INSTRUCTIONS FOR THE TASK
In the data below, find every line that has the string "GENERAL", and copy it.

====

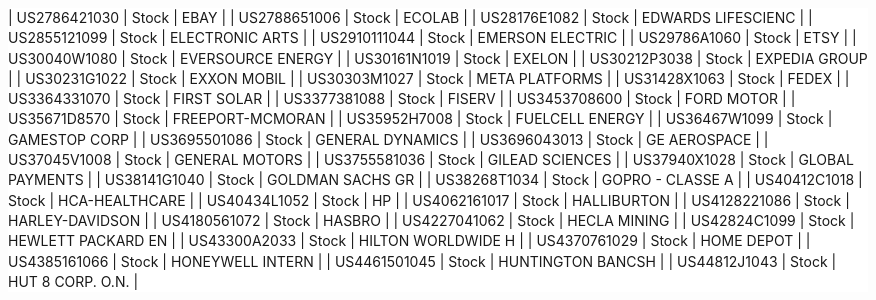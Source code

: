 | US2786421030 | Stock | EBAY |
| US2788651006 | Stock | ECOLAB |
| US28176E1082 | Stock | EDWARDS LIFESCIENC |
| US2855121099 | Stock | ELECTRONIC ARTS |
| US2910111044 | Stock | EMERSON ELECTRIC |
| US29786A1060 | Stock | ETSY |
| US30040W1080 | Stock | EVERSOURCE ENERGY |
| US30161N1019 | Stock | EXELON |
| US30212P3038 | Stock | EXPEDIA GROUP |
| US30231G1022 | Stock | EXXON MOBIL |
| US30303M1027 | Stock | META PLATFORMS |
| US31428X1063 | Stock | FEDEX |
| US3364331070 | Stock | FIRST SOLAR |
| US3377381088 | Stock | FISERV |
| US3453708600 | Stock | FORD MOTOR |
| US35671D8570 | Stock | FREEPORT-MCMORAN |
| US35952H7008 | Stock | FUELCELL ENERGY |
| US36467W1099 | Stock | GAMESTOP CORP |
| US3695501086 | Stock | GENERAL DYNAMICS |
| US3696043013 | Stock | GE AEROSPACE |
| US37045V1008 | Stock | GENERAL MOTORS |
| US3755581036 | Stock | GILEAD SCIENCES |
| US37940X1028 | Stock | GLOBAL PAYMENTS |
| US38141G1040 | Stock | GOLDMAN SACHS GR |
| US38268T1034 | Stock | GOPRO - CLASSE A |
| US40412C1018 | Stock | HCA-HEALTHCARE |
| US40434L1052 | Stock | HP |
| US4062161017 | Stock | HALLIBURTON |
| US4128221086 | Stock | HARLEY-DAVIDSON |
| US4180561072 | Stock | HASBRO |
| US4227041062 | Stock | HECLA MINING |
| US42824C1099 | Stock | HEWLETT PACKARD EN |
| US43300A2033 | Stock | HILTON WORLDWIDE H |
| US4370761029 | Stock | HOME DEPOT |
| US4385161066 | Stock | HONEYWELL INTERN |
| US4461501045 | Stock | HUNTINGTON BANCSH |
| US44812J1043 | Stock | HUT 8 CORP. O.N. |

====

SOLUTION FOR THIS EXERCISE
| US3695501086 | Stock | GENERAL DYNAMICS |
| US37045V1008 | Stock | GENERAL MOTORS |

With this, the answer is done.